O governador de São Paulo, Tarcísio de Freitas (Republicanos), reforçou nesta quarta-feira (17/9) o compromisso de seu governo em dar uma resposta rápida e dura ao assassinato do ex-delegado-geral da Polícia Civil, Ruy Ferraz Fontes. Durante agenda em Araçatuba, no interior do estado, Tarcísio foi enfático: “Pode ter certeza que nós vamos pegar os vagabundos que fizeram isso. Eles vão pagar pelo que fizeram, não tenho a menor dúvida”.

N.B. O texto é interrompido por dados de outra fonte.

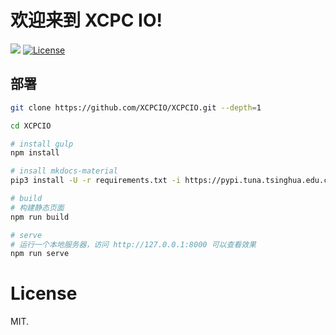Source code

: 
# 欢迎来到 XCPC IO!

[![](https://github.com/XCPCIO/XCPCIO/workflows/Build%20and%20Deploy/badge.svg)](https://github.com/XCPCIO/XCPCIO/blob/master/.github/workflows/build_and_deploy.yml)
[![License][license-image-mit]](https://mit-license.org/)

## 部署

```bash
git clone https://github.com/XCPCIO/XCPCIO.git --depth=1

cd XCPCIO

# install gulp
npm install

# insall mkdocs-material
pip3 install -U -r requirements.txt -i https://pypi.tuna.tsinghua.edu.cn/simple/

# build
# 构建静态页面
npm run build

# serve
# 运行一个本地服务器，访问 http://127.0.0.1:8000 可以查看效果
npm run serve

```


# License

MIT.

[license-image-mit]: https://img.shields.io/badge/license-MIT-blue.svg?labelColor=333333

A fala ocorreu durante a Caravana 3D, programa que busca ampliar a presença do governo paulista no interior. Ao lado do delegado Mauro Gabriel, diretor do Deinter-10, Tarcísio prestou solidariedade à Polícia Civil e destacou os avanços na segurança pública. “Parabéns pelo trabalho da Polícia Civil. Meus sentimentos pelo falecimento do Delegado Ruy. Nós vamos botar toda a energia nisso”, disse, lembrando que os indicadores criminais na região de Araçatuba estão em queda.
Ruy Ferraz Fontes foi morto na noite de segunda-feira (15/9), em Praia Grande, no litoral paulista, após uma perseguição. Pioneiro em investigações contra o PCC, o ex-delegado também ocupava o cargo de secretário municipal de Administração na cidade.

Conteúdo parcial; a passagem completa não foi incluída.